- **Task description**: Return all of the entries below, word for word. Omit each picture.

[Records from a dataset]
☆ ☆ ☆

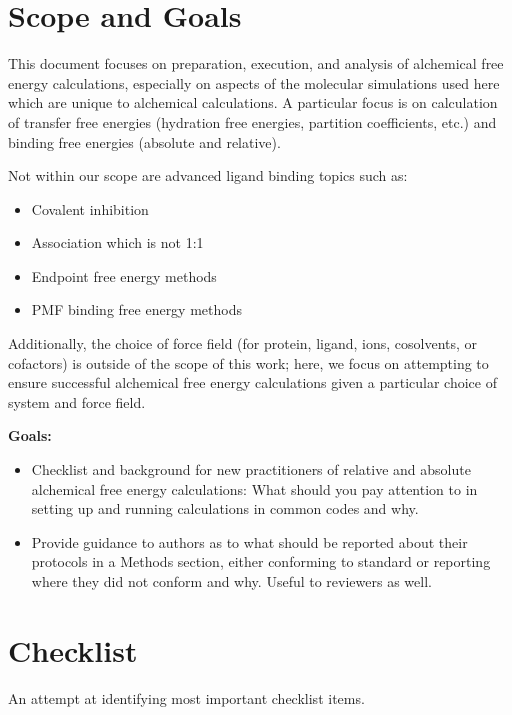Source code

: \documentclass[9pt,bestpractices]{livecoms}
\begin{document}
\section{Scope and Goals}
\label{sec:scope}

This document focuses on preparation, execution, and analysis of alchemical free energy calculations, especially on aspects of the molecular simulations used here which are unique to alchemical calculations.
A particular focus is on calculation of transfer free energies (hydration free energies, partition coefficients, etc.) and binding free energies (absolute and relative).

Not within our scope are advanced ligand binding topics such as:

\begin{itemize}
\item Covalent inhibition
\item Association which is not 1:1
\item Endpoint free energy methods
\item PMF binding free energy methods
\end{itemize}

Additionally, the choice of force field (for protein, ligand, ions, cosolvents, or cofactors) is outside of the scope of this work; here, we focus on attempting to ensure successful alchemical free energy calculations given a particular choice of system and force field.

\textbf{Goals:}
\begin{itemize}
\item Checklist and background for new practitioners of relative and absolute alchemical free energy calculations: What should you pay attention to in setting up and running calculations in common codes and why.
\item Provide guidance to authors as to what should be reported about their protocols in a Methods section, either conforming to standard or reporting where they did not conform and why. Useful to reviewers as well.
\end{itemize}
\section{Checklist}
\label{sec:checklist}
An attempt at identifying most important checklist items.
\end{document}
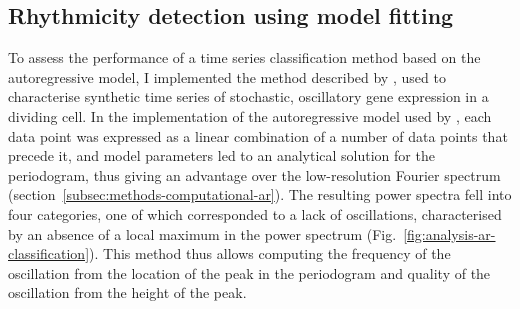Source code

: \subsection{Rhythmicity detection using model fitting}
\label{subsec:analysis-classification-ar}


To assess the performance of a time series classification method based on the autoregressive model, I implemented the method described by \textcite{jiaFrequencyDomainAnalysis2020}, used to characterise synthetic time series of stochastic, oscillatory gene expression in a dividing cell.
In the implementation of the autoregressive model used by \textcite{jiaFrequencyDomainAnalysis2020}, each data point was expressed as a linear combination of a number of data points that precede it, and model parameters led to an analytical solution for the periodogram, thus giving an advantage over the low-resolution Fourier spectrum (section~\ref{subsec:methods-computational-ar}).
The resulting power spectra fell into four categories, one of which corresponded to a lack of oscillations, characterised by an absence of a local maximum in the power spectrum (Fig.\ \ref{fig:analysis-ar-classification}).
This method thus allows computing the frequency of the oscillation from the location of the peak in the periodogram and quality of the oscillation from the height of the peak.

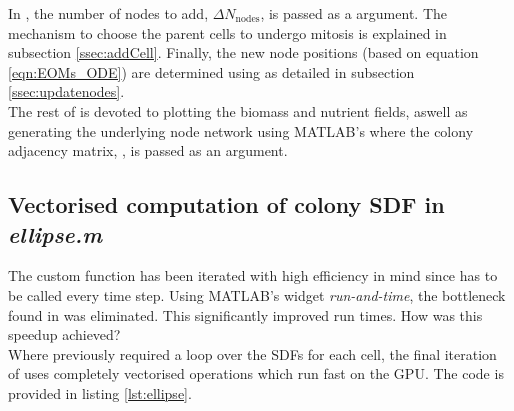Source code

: In , the number of nodes to add, $\Delta N_{\textrm{nodes}}$, is passed 
as a argument. The mechanism to choose the parent cells to undergo mitosis is 
explained in subsection \ref{ssec:addCell}. Finally, 
the new node positions (based on equation \ref{eqn:EOMs_ODE}) are determined 
using  as detailed in subsection \ref{ssec:updatenodes}.
\\

The rest of  is devoted to plotting the biomass and nutrient 
fields, aswell as generating the underlying node network using MATLAB's 
 where the colony adjacency matrix, ,
is passed as an argument.


\subsection{Vectorised computation of colony SDF in \textit{ellipse.m}}\label{ssec:ellipse}
The custom function  has been iterated
with high efficiency in mind since  has to be called 
every time step. Using MATLAB's widget \textit{run-and-time}, the bottleneck found
in  was eliminated. This significantly 
improved run times. How was this speedup achieved?
\\

Where previously  required a  loop over the SDFs for 
each cell, the final iteration of  uses 
completely vectorised operations which run fast on the GPU. The code is 
provided in listing \ref{lst:ellipse}.


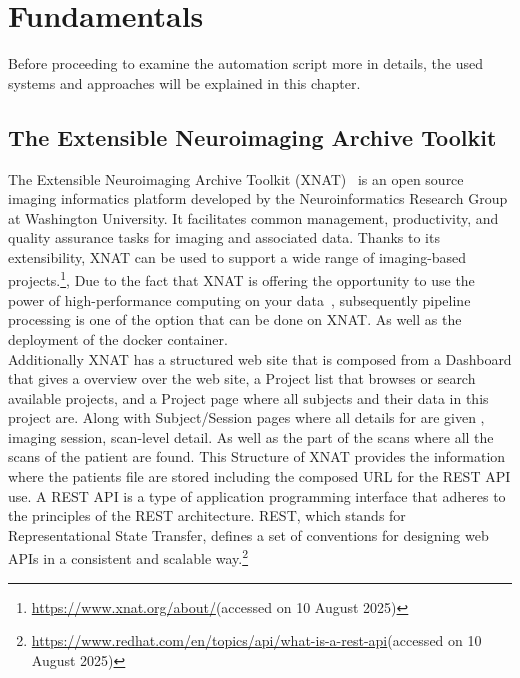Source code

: 
\chapter{Fundamentals}

Before proceeding to examine the automation script more in details, the used systems and approaches will be explained in this chapter.

\section{The Extensible Neuroimaging Archive Toolkit}
The Extensible Neuroimaging Archive Toolkit (XNAT)~\cite{marcus_extensible_2007} is an open source imaging informatics platform developed by the Neuroinformatics Research Group at Washington University. It facilitates common management, productivity, and quality assurance tasks for imaging and associated data. Thanks to its extensibility, XNAT can be used to support a wide range of imaging-based projects.\footnote{\url{https://www.xnat.org/about/}(accessed on 10 August 2025)}, Due to the fact that XNAT is offering the opportunity to use the power of high-performance computing on your data~\cite{zaschke_extending_2024}, 
subsequently pipeline processing is one of the option that can be done on XNAT. As well as the deployment of the docker container.
\\
Additionally XNAT has a structured web site that is composed from a Dashboard that gives a overview over the web site, a Project list that browses or search available projects, and a Project page where all subjects and their data in this project are. Along with Subject/Session pages where all details for are given , imaging session, scan-level detail.
As well as the part of the scans where all the scans of the patient are found. 
This Structure of XNAT provides the information where the patients file are stored including the composed URL for the REST API use. A REST API is a type of application programming interface that adheres to the principles of the REST architecture. REST, which stands for Representational State Transfer, defines a set of conventions for designing web APIs in a consistent and scalable way.\footnote{\url{https://www.redhat.com/en/topics/api/what-is-a-rest-api}(accessed on 10 August 2025)}
\\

☆ ☆ ☆

- **Solution**:
Source code

: \documentclass[9pt,bestpractices]{livecoms}
\begin{document}
\section{Scope and Goals}
\label{sec:scope}

This document focuses on preparation, execution, and analysis of alchemical free energy calculations, especially on aspects of the molecular simulations used here which are unique to alchemical calculations.
A particular focus is on calculation of transfer free energies (hydration free energies, partition coefficients, etc.) and binding free energies (absolute and relative).

Not within our scope are advanced ligand binding topics such as:

\begin{itemize}
\item Covalent inhibition
\item Association which is not 1:1
\item Endpoint free energy methods
\item PMF binding free energy methods
\end{itemize}

Additionally, the choice of force field (for protein, ligand, ions, cosolvents, or cofactors) is outside of the scope of this work; here, we focus on attempting to ensure successful alchemical free energy calculations given a particular choice of system and force field.

\textbf{Goals:}
\begin{itemize}
\item Checklist and background for new practitioners of relative and absolute alchemical free energy calculations: What should you pay attention to in setting up and running calculations in common codes and why.
\item Provide guidance to authors as to what should be reported about their protocols in a Methods section, either conforming to standard or reporting where they did not conform and why. Useful to reviewers as well.
\end{itemize}
\section{Checklist}
\label{sec:checklist}
An attempt at identifying most important checklist items.
\end{document}
Source code

: \subsection{Rhythmicity detection using model fitting}
\label{subsec:analysis-classification-ar}


To assess the performance of a time series classification method based on the autoregressive model, I implemented the method described by \textcite{jiaFrequencyDomainAnalysis2020}, used to characterise synthetic time series of stochastic, oscillatory gene expression in a dividing cell.
In the implementation of the autoregressive model used by \textcite{jiaFrequencyDomainAnalysis2020}, each data point was expressed as a linear combination of a number of data points that precede it, and model parameters led to an analytical solution for the periodogram, thus giving an advantage over the low-resolution Fourier spectrum (section~\ref{subsec:methods-computational-ar}).
The resulting power spectra fell into four categories, one of which corresponded to a lack of oscillations, characterised by an absence of a local maximum in the power spectrum (Fig.\ \ref{fig:analysis-ar-classification}).
This method thus allows computing the frequency of the oscillation from the location of the peak in the periodogram and quality of the oscillation from the height of the peak.

Source code

: In , the number of nodes to add, $\Delta N_{\textrm{nodes}}$, is passed 
as a argument. The mechanism to choose the parent cells to undergo mitosis is 
explained in subsection \ref{ssec:addCell}. Finally, 
the new node positions (based on equation \ref{eqn:EOMs_ODE}) are determined 
using  as detailed in subsection \ref{ssec:updatenodes}.
\\

The rest of  is devoted to plotting the biomass and nutrient 
fields, aswell as generating the underlying node network using MATLAB's 
 where the colony adjacency matrix, ,
is passed as an argument.


\subsection{Vectorised computation of colony SDF in \textit{ellipse.m}}\label{ssec:ellipse}
The custom function  has been iterated
with high efficiency in mind since  has to be called 
every time step. Using MATLAB's widget \textit{run-and-time}, the bottleneck found
in  was eliminated. This significantly 
improved run times. How was this speedup achieved?
\\

Where previously  required a  loop over the SDFs for 
each cell, the final iteration of  uses 
completely vectorised operations which run fast on the GPU. The code is 
provided in listing \ref{lst:ellipse}.


Source code

: 
\chapter{Fundamentals}

Before proceeding to examine the automation script more in details, the used systems and approaches will be explained in this chapter.

\section{The Extensible Neuroimaging Archive Toolkit}
The Extensible Neuroimaging Archive Toolkit (XNAT)~\cite{marcus_extensible_2007} is an open source imaging informatics platform developed by the Neuroinformatics Research Group at Washington University. It facilitates common management, productivity, and quality assurance tasks for imaging and associated data. Thanks to its extensibility, XNAT can be used to support a wide range of imaging-based projects.\footnote{\url{https://www.xnat.org/about/}(accessed on 10 August 2025)}, Due to the fact that XNAT is offering the opportunity to use the power of high-performance computing on your data~\cite{zaschke_extending_2024}, 
subsequently pipeline processing is one of the option that can be done on XNAT. As well as the deployment of the docker container.
\\
Additionally XNAT has a structured web site that is composed from a Dashboard that gives a overview over the web site, a Project list that browses or search available projects, and a Project page where all subjects and their data in this project are. Along with Subject/Session pages where all details for are given , imaging session, scan-level detail.
As well as the part of the scans where all the scans of the patient are found. 
This Structure of XNAT provides the information where the patients file are stored including the composed URL for the REST API use. A REST API is a type of application programming interface that adheres to the principles of the REST architecture. REST, which stands for Representational State Transfer, defines a set of conventions for designing web APIs in a consistent and scalable way.\footnote{\url{https://www.redhat.com/en/topics/api/what-is-a-rest-api}(accessed on 10 August 2025)}
\\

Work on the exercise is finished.